York's Millennium celebrations came to a late but great climax today when a £4.2 million new bridge across the Ouse was officially opened.

Hundreds of residents and cyclists gathered on the Millennium Bridge as the Lord Mayor, Councillor Shan Braund, cut a ribbon.

Then trumpeters played a fanfare, fireworks boomed and crackled across the sky and children from schools on either side of the river waved flags and exchanged huge greetings cards to commemorate new links between their communities.

Coun Braund said the bridge was a "magnificent structure and a wonderful, wonderful sight".
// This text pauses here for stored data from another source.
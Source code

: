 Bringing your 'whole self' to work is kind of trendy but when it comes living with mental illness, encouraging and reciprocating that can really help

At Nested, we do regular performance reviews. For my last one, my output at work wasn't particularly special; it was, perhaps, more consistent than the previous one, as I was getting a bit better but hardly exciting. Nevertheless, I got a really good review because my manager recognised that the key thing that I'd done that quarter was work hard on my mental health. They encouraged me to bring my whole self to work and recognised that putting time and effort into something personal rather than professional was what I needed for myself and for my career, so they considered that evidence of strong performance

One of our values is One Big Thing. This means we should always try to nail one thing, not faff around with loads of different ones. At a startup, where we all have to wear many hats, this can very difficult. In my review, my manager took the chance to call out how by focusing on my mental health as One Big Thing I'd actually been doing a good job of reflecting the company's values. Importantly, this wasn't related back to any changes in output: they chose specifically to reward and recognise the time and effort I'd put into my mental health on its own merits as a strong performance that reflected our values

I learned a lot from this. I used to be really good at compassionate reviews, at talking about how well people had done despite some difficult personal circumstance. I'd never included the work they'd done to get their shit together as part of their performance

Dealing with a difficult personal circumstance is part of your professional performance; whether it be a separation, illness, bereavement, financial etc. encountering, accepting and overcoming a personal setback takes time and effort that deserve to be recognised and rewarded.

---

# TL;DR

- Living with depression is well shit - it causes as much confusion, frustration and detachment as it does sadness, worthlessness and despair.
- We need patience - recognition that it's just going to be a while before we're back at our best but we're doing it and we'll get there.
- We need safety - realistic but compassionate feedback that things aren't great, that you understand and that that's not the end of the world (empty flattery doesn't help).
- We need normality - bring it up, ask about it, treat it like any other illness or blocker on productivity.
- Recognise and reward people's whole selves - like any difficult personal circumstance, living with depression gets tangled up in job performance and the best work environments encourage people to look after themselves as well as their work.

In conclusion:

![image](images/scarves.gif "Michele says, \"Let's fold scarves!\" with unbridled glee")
She thanked the Millennium Commission - who put more than £2 million of lottery money towards the project - and other donors including City of York Council, Persimmon Homes, Norwich Union, the Joseph Rowntree Foundation and Shepherd Building Group, for turning the bridge idea into a reality. Thanks were also due to the York Millennium Bridge Trustees and to the community.

Sir Donald Barron, chairman of the Trust, said: "It's an occasion for great celebration and a very important date in York's long history."

The crossing - the first to be built in the city centre in more than a century - was delayed by a series of problems, in particular the record floods of last November.

Now it will provide a crossing between east and west York, with an estimated two million commuters, students and schoolchildren using it every year to get to work, college and school.

The crossing will also create a vital link in the National Cycle Network.

Alison Sinclair, chairwoman of the Friends of Rowntree Park, said it would open up use of the park to people from the Fulford Road side.

Six-year-old Anna Atkinson-Smith, of Grayshon Drive, Acomb, was desperate to be one of the first to cross the bridge after watching the progress of building work during a weekly visit with her grandfather Don. Her wish came true as she and her grandparents joined the opening ceremony.